Company decisions to restructure, with resulting redundancies, are coming under increased focus from the Employment Court.

Recent decisions are changing the long held perception that Courts will not interfere with management's commercial decisions to restructure and make redundancies as they see fit, even if those decisions are poor ones.

In the past, case law about restructuring and redundancy has focused on the consultation process followed by the employer.

That has changed with the spotlight now also firmly on the justification for the employer's commercial decision to restructure.

In these three recent cases, the Court has made it quite clear that employers must be aware that their commercial decisions, and the way in which these are reached, will be subject to greater scrutiny by the Courts in future.

In Rittson-Thomas T/A Totara Hills Farm v Davidson, Mr Davidson's employer sought to justify his redundancy on the basis of a need to cut costs. Following consultation, Mr Davidson's position was disestablished and a lower level position created. This resulted in a saving of approximately $6000 a year.

Mr Davidson was invited to apply for the newly created position, but was not automatically offered the role. The Court was satisfied that the employer was not driven by any ulterior motives in making Mr Davidson redundant. But, it found his redundancy was unjustified. The Court said the employer did not adequately explain why the money saved in this case justified Mr Davidson's position being disestablished and was also critical of the lack of information from the employer about what other cost cutting measures were considered and why they were rejected. The Court also considered that Mr Davidson should have been offered the new role, not just invited to apply for it.

Although only decided last month, Rittson-Thomas has already been followed in subsequent Employment Court decisions, including in Brake v Grace Team Accounting Ltd.

In this case, an accountant was made redundant only six months after starting a job, when her employer realised that the practice was struggling financially and that it needed to cut costs.

The Employment Court closely analysed the employer's reasons for making Ms Blake redundant and found the employer wanting. The Court said that the financial information the employer was relying on to justify the need for Ms Blake's redundancy was wrong. The Court was satisfied that this was a "genuine, but mistaken dismissal." Irrespective, the dismissal was held to be unjustified and Ms Blake was awarded a full year's lost wages in addition to $20,000 compensation for humiliation, loss of dignity and injury to feelings.

It was a similar scenario in Tan v Morning Star Institute of Education Ltd t/a Morningstar Preschool. In this instance, Ms Tan was called to a meeting with the preschool's owners who explained that the preschool was making a loss and urgently needed to cut costs. Ms Tan accepted the need for her position to be made redundant based on the information given to her at that meeting. Again, the Court found the financial information relied on by the employer to justify the redundancy to be "inaccurate and misleading." Ms Tan's redundancy was, therefore, unjustified.

What's changed?

Redundancy, as with any other type of dismissal, can be challenged by an employee through the personal grievance process. This requires an employer to justify that the redundancy, and how it was implemented, was what a fair and reasonable employer could have done in all the circumstances.

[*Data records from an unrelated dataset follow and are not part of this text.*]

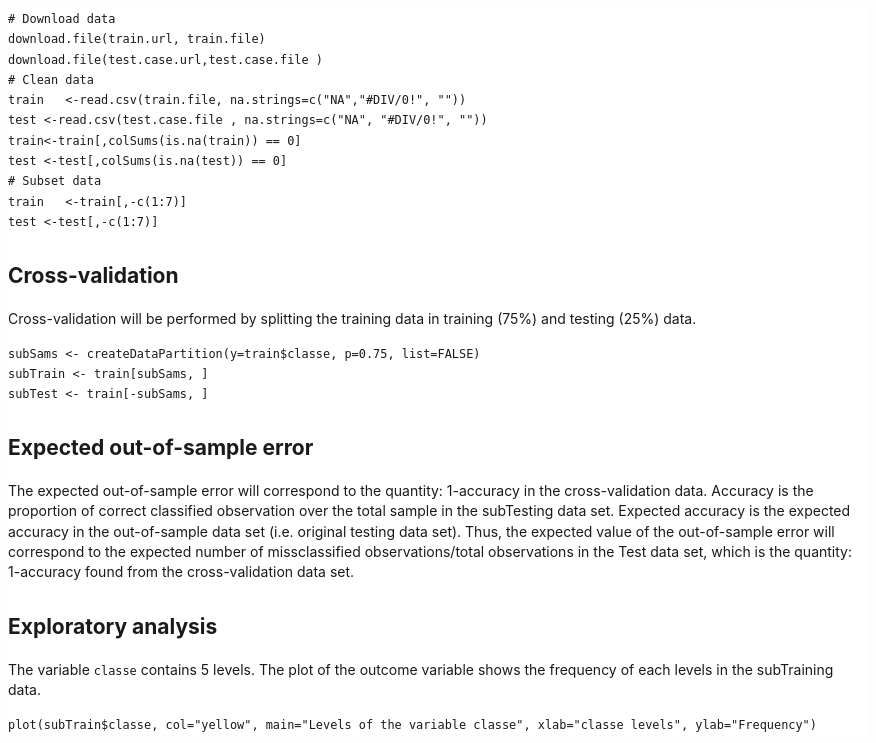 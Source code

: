     # Download data
    download.file(train.url, train.file)
    download.file(test.case.url,test.case.file )
    # Clean data
    train   <-read.csv(train.file, na.strings=c("NA","#DIV/0!", ""))
    test <-read.csv(test.case.file , na.strings=c("NA", "#DIV/0!", ""))
    train<-train[,colSums(is.na(train)) == 0]
    test <-test[,colSums(is.na(test)) == 0]
    # Subset data
    train   <-train[,-c(1:7)]
    test <-test[,-c(1:7)]

Cross-validation
----------------

Cross-validation will be performed by splitting the training data in
training (75%) and testing (25%) data.

    subSams <- createDataPartition(y=train$classe, p=0.75, list=FALSE)
    subTrain <- train[subSams, ] 
    subTest <- train[-subSams, ]

Expected out-of-sample error
----------------------------

The expected out-of-sample error will correspond to the quantity:
1-accuracy in the cross-validation data. Accuracy is the proportion of
correct classified observation over the total sample in the subTesting
data set. Expected accuracy is the expected accuracy in the
out-of-sample data set (i.e. original testing data set). Thus, the
expected value of the out-of-sample error will correspond to the
expected number of missclassified observations/total observations in the
Test data set, which is the quantity: 1-accuracy found from the
cross-validation data set.

Exploratory analysis
--------------------

The variable `classe` contains 5 levels. The plot of the outcome
variable shows the frequency of each levels in the subTraining data.

    plot(subTrain$classe, col="yellow", main="Levels of the variable classe", xlab="classe levels", ylab="Frequency")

This has traditionally involved an analysis by the courts of two matters:

  • Was the redundancy genuine?
  • If so, did the employer go through a full and fair consultation process with the employee before making a final decision about the redundancy?

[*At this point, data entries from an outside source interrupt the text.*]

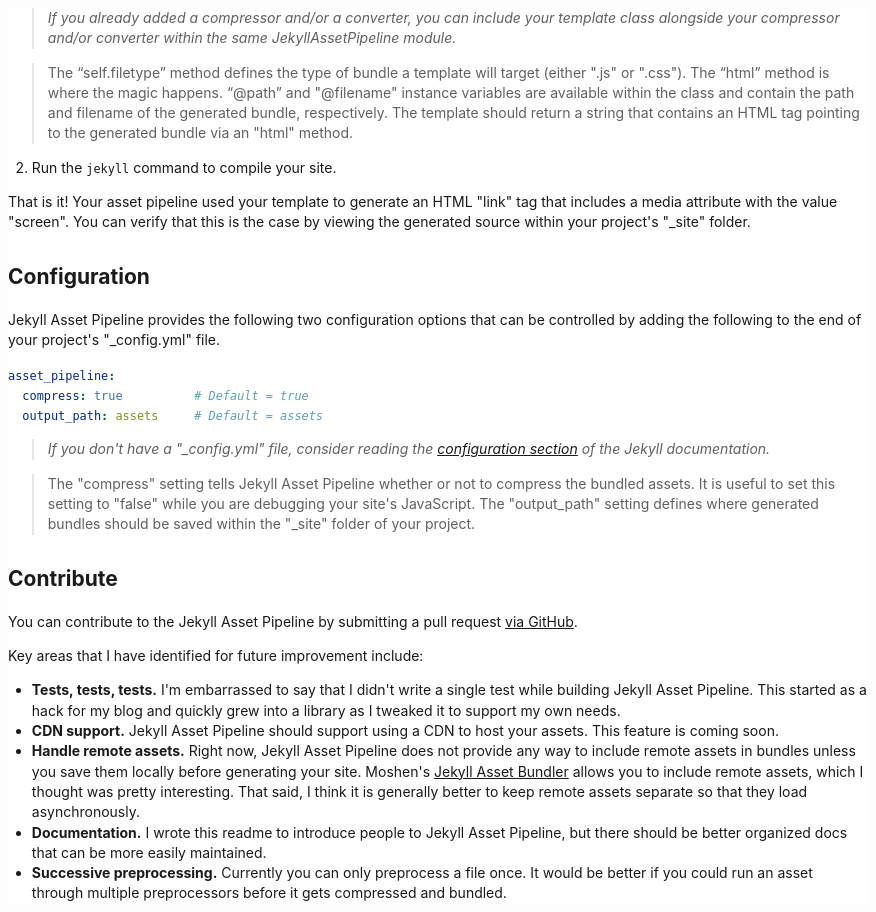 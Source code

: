   > *If you already added a compressor and/or a converter, you can include your template class alongside your compressor and/or converter within the same JekyllAssetPipeline module.*

  > The “self.filetype” method defines the type of bundle a template will target (either ".js" or ".css").  The “html” method is where the magic happens.  “@path” and "@filename" instance variables are available within the class and contain the path and filename of the generated bundle, respectively.  The template should return a string that contains an HTML tag pointing to the generated bundle via an "html" method.

2. Run the `jekyll` command to compile your site.

That is it!  Your asset pipeline used your template to generate an HTML "link" tag that includes a media attribute with the value "screen".  You can verify that this is the case by viewing the generated source within your project's "\_site" folder.

## Configuration

Jekyll Asset Pipeline provides the following two configuration options that can be controlled by adding the following to the end of your project's "\_config.yml" file.

``` yaml
asset_pipeline:
  compress: true          # Default = true
  output_path: assets     # Default = assets
```

> *If you don't have a "\_config.yml" file, consider reading the [configuration section](https://github.com/mojombo/jekyll/wiki/Configuration) of the Jekyll documentation.*

> The "compress" setting tells Jekyll Asset Pipeline whether or not to compress the bundled assets.  It is useful to set this setting to "false" while you are debugging your site's JavaScript.  The "output\_path" setting defines where generated bundles should be saved within the "\_site" folder of your project.

## Contribute

You can contribute to the Jekyll Asset Pipeline by submitting a pull request [via GitHub](https://github.com/matthodan/jekyll-asset-pipeline).

Key areas that I have identified for future improvement include:

- __Tests, tests, tests.__  I'm embarrassed to say that I didn't write a single test while building Jekyll Asset Pipeline.  This started as a hack for my blog and quickly grew into a library as I tweaked it to support my own needs.
- __CDN support.__ Jekyll Asset Pipeline should support using a CDN to host your assets.  This feature is coming soon.
- __Handle remote assets.__ Right now, Jekyll Asset Pipeline does not provide any way to include remote assets in bundles unless you save them locally before generating your site.  Moshen's [Jekyll Asset Bundler](https://github.com/moshen/jekyll-asset_bundler) allows you to include remote assets, which I thought was pretty interesting.  That said, I think it is generally better to keep remote assets separate so that they load asynchronously.
- __Documentation.__ I wrote this readme to introduce people to Jekyll Asset Pipeline, but there should be better organized docs that can be more easily maintained.
- __Successive preprocessing.__ Currently you can only preprocess a file once.  It would be better if you could run an asset through multiple preprocessors before it gets compressed and bundled.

The onus of showing that a redundancy was genuine has largely been confined to demonstrating that the redundancy was the result of a genuine commercial decision. Unless the employee could show that the redundancy was a sham, motivated by a desire to exit an employee for reasons other than redundancy (for example, poor performance), the Courts tended not to interfere. It was considered a management prerogative to structure the business as an employer saw fit.

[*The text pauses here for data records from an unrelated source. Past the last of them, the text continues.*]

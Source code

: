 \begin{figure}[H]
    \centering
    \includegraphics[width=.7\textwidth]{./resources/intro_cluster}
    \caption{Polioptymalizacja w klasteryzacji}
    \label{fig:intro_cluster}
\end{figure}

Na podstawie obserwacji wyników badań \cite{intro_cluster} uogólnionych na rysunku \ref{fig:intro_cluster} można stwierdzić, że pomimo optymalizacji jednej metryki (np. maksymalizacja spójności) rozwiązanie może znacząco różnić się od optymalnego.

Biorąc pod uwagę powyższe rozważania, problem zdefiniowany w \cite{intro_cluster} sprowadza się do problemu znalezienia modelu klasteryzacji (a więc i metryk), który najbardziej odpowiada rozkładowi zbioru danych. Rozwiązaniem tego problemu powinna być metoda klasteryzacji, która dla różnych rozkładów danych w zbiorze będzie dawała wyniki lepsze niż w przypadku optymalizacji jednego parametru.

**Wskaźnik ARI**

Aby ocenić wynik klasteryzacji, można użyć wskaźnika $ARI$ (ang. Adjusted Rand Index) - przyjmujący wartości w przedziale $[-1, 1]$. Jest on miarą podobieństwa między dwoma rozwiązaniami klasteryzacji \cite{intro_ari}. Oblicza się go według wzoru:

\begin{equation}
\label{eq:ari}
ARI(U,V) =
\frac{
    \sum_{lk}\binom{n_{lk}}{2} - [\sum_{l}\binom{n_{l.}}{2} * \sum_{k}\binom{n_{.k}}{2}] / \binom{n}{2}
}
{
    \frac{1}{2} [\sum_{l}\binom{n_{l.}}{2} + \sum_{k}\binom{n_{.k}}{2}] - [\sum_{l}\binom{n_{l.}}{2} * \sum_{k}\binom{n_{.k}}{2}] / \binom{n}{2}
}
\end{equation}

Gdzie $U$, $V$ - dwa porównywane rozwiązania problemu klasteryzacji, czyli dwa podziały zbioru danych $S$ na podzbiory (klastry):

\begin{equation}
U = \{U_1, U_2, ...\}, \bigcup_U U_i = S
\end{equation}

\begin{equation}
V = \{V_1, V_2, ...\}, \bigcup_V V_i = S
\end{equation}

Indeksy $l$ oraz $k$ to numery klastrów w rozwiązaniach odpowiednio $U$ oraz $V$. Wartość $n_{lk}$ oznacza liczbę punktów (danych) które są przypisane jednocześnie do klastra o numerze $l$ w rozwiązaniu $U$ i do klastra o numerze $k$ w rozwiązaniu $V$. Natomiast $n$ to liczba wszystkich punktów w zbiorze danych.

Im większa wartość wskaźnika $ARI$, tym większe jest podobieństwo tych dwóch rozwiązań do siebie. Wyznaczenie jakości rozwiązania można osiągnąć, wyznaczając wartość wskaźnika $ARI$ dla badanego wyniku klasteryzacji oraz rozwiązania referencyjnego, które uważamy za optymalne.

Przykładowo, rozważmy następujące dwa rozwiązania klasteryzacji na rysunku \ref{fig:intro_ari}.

This meant that case law previously focused on the process followed by an employer when implementing a redundancy – and, in particular, whether the employer fairly consulted with affected staff before making a final decision about restructuring and redundancy.

However, these recent cases signal that employers must show that the decision to make an employee redundant was not only genuine, but was fair and reasonable. There will be a greater emphasis on employers to justify the rationale for a restructure and to provide employees from the outset with copies of documents which support this. If a decision to make redundancies is because of cost cutting, an employer must show what savings have been achieved and explain what other cost cutting options were considered and why they were rejected or were insufficient.

These decisions demonstrate that the onus is very much on the employer, not only to justify commercial decisions connected to their structure and staffing, but also to continue implementing those decisions in a procedurally fair way. It is more important than ever for employers to take their time when considering redundancies and to seek professional advice and guidance early.